23/12/2010

Diferenças entre inventar, inovar e criar

Uma angústia tipicamente moderna parece assaltar o profissional de cozinha e, por isso, se estende a todos os que se ocupam da gastronomia: a preocupação com a criatividade.

De repente, por força de uma pressão de mercado ultracompetitivo, ou por um simples sonho pessoal, a realização máxima de um cozinheiro parece residir mais em sua criatividade do que no seu apuro técnico. Não faz muito tempo, media-se um cozinheiro pela capacidade de fazer cópias perfeitas de preparações clássicas da cozinha. Hoje, isto parece já não bastar. E surge a questão da inovação ou criatividade. Convém, contudo, distinguir do ponto de vista gastronômico o que é inventar, inovar e criar.

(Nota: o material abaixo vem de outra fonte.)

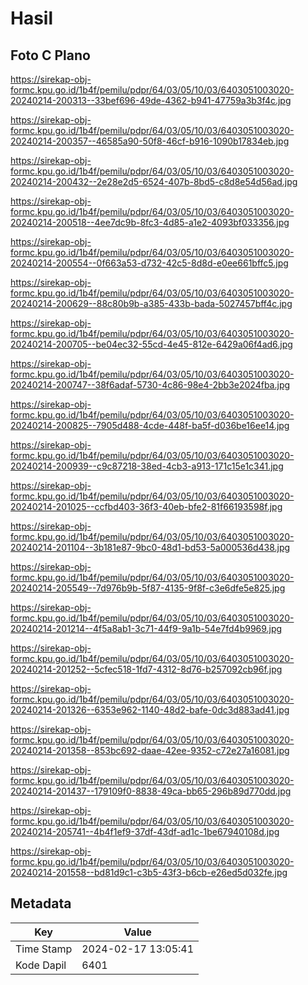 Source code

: # Hasil

## Foto C Plano

https://sirekap-obj-formc.kpu.go.id/1b4f/pemilu/pdpr/64/03/05/10/03/6403051003020-20240214-200313--33bef696-49de-4362-b941-47759a3b3f4c.jpg

https://sirekap-obj-formc.kpu.go.id/1b4f/pemilu/pdpr/64/03/05/10/03/6403051003020-20240214-200357--46585a90-50f8-46cf-b916-1090b17834eb.jpg

https://sirekap-obj-formc.kpu.go.id/1b4f/pemilu/pdpr/64/03/05/10/03/6403051003020-20240214-200432--2e28e2d5-6524-407b-8bd5-c8d8e54d56ad.jpg

https://sirekap-obj-formc.kpu.go.id/1b4f/pemilu/pdpr/64/03/05/10/03/6403051003020-20240214-200518--4ee7dc9b-8fc3-4d85-a1e2-4093bf033356.jpg

https://sirekap-obj-formc.kpu.go.id/1b4f/pemilu/pdpr/64/03/05/10/03/6403051003020-20240214-200554--0f663a53-d732-42c5-8d8d-e0ee661bffc5.jpg

https://sirekap-obj-formc.kpu.go.id/1b4f/pemilu/pdpr/64/03/05/10/03/6403051003020-20240214-200629--88c80b9b-a385-433b-bada-5027457bff4c.jpg

https://sirekap-obj-formc.kpu.go.id/1b4f/pemilu/pdpr/64/03/05/10/03/6403051003020-20240214-200705--be04ec32-55cd-4e45-812e-6429a06f4ad6.jpg

https://sirekap-obj-formc.kpu.go.id/1b4f/pemilu/pdpr/64/03/05/10/03/6403051003020-20240214-200747--38f6adaf-5730-4c86-98e4-2bb3e2024fba.jpg

https://sirekap-obj-formc.kpu.go.id/1b4f/pemilu/pdpr/64/03/05/10/03/6403051003020-20240214-200825--7905d488-4cde-448f-ba5f-d036be16ee14.jpg

https://sirekap-obj-formc.kpu.go.id/1b4f/pemilu/pdpr/64/03/05/10/03/6403051003020-20240214-200939--c9c87218-38ed-4cb3-a913-171c15e1c341.jpg

https://sirekap-obj-formc.kpu.go.id/1b4f/pemilu/pdpr/64/03/05/10/03/6403051003020-20240214-201025--ccfbd403-36f3-40eb-bfe2-81f66193598f.jpg

https://sirekap-obj-formc.kpu.go.id/1b4f/pemilu/pdpr/64/03/05/10/03/6403051003020-20240214-201104--3b181e87-9bc0-48d1-bd53-5a000536d438.jpg

https://sirekap-obj-formc.kpu.go.id/1b4f/pemilu/pdpr/64/03/05/10/03/6403051003020-20240214-205549--7d976b9b-5f87-4135-9f8f-c3e6dfe5e825.jpg

https://sirekap-obj-formc.kpu.go.id/1b4f/pemilu/pdpr/64/03/05/10/03/6403051003020-20240214-201214--4f5a8ab1-3c71-44f9-9a1b-54e7fd4b9969.jpg

https://sirekap-obj-formc.kpu.go.id/1b4f/pemilu/pdpr/64/03/05/10/03/6403051003020-20240214-201252--5cfec518-1fd7-4312-8d76-b257092cb96f.jpg

https://sirekap-obj-formc.kpu.go.id/1b4f/pemilu/pdpr/64/03/05/10/03/6403051003020-20240214-201326--6353e962-1140-48d2-bafe-0dc3d883ad41.jpg

https://sirekap-obj-formc.kpu.go.id/1b4f/pemilu/pdpr/64/03/05/10/03/6403051003020-20240214-201358--853bc692-daae-42ee-9352-c72e27a16081.jpg

https://sirekap-obj-formc.kpu.go.id/1b4f/pemilu/pdpr/64/03/05/10/03/6403051003020-20240214-201437--179109f0-8838-49ca-bb65-296b89d770dd.jpg

https://sirekap-obj-formc.kpu.go.id/1b4f/pemilu/pdpr/64/03/05/10/03/6403051003020-20240214-205741--4b4f1ef9-37df-43df-ad1c-1be67940108d.jpg

https://sirekap-obj-formc.kpu.go.id/1b4f/pemilu/pdpr/64/03/05/10/03/6403051003020-20240214-201558--bd81d9c1-c3b5-43f3-b6cb-e26ed5d032fe.jpg


## Metadata

| Key        | Value               |
| ---------- | ------------------- |
| Time Stamp | 2024-02-17 13:05:41 |
| Kode Dapil | 6401                |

O cientista aloprado, em seu laboratório, é a imagem popular do inventor. Inventar é assumir todos os riscos de algo insólito, inusitado, que tenha como resultado uma resposta absolutamente nova para uma questão. Santos Dumont (1873-1932) inventou a aviação. Sabemos o quanto foi importante, para ele, o processo de tentativa e erro. Em geral, há mais erros do que acertos em jornadas inventivas e, por isso, são tão poucos os verdadeiros inventores e tão numerosos aqueles que simplesmente “reinventam a roda”. E na cozinha, quem são os inventores? Alguém inventou o fouet (batedor de arame) para bater claras. Antes disso, provavelmente, era quase impossível obter claras em neve com a leveza que elas têm hoje. Mas quem “inventou” a batedeira elétrica?
Certamente a batedeira elétrica é uma inovação, mas não uma invenção como o fouet. A diferença é que a inovação trilha um caminho já aberto, aperfeiçoando-o, adaptando-o às novas condições de vida e de trabalho. O fouet, depois da descoberta e do domínio da eletricidade, chama-se “batedeira elétrica”. A inovação é bem sucedida quando se fixa, quando se torna duradoura. E pode estar impressa tanto em novos produtos quanto em novos processos de trabalho.
Já criar significa trilhar o caminho da invenção num sentido determinado: o de inaugurar percursos conceitualmente novos. Um dia alguém inventou a pizza e, de lá para cá, o que se faz é apenas inová-la, concebendo-lhe novos recheios.

Há quem tente teorizar sobre a criação gastronômica. Ferran Adrià é um deles. E sabemos o quanto ele concentra esforços em seu taller (seu laboratório de criações) para chegar a novos conceitos, como o uso amplo do sifão além do preparo do chantilly ou a técnica de geleificação externa pelo uso de alginatos, conhecida como “esferificação”. Contudo, há na criação um aspecto bastante subjetivo e que precisa se apoiar tanto num domínio técnico sólido quando num processo de tentativa e erro. O sentido de um laboratório gastronômico é não submeter os clientes ao duro percurso que pode ou não resultar numa descoberta criativa. É como o ensaio de uma orquestra antes de se apresentar.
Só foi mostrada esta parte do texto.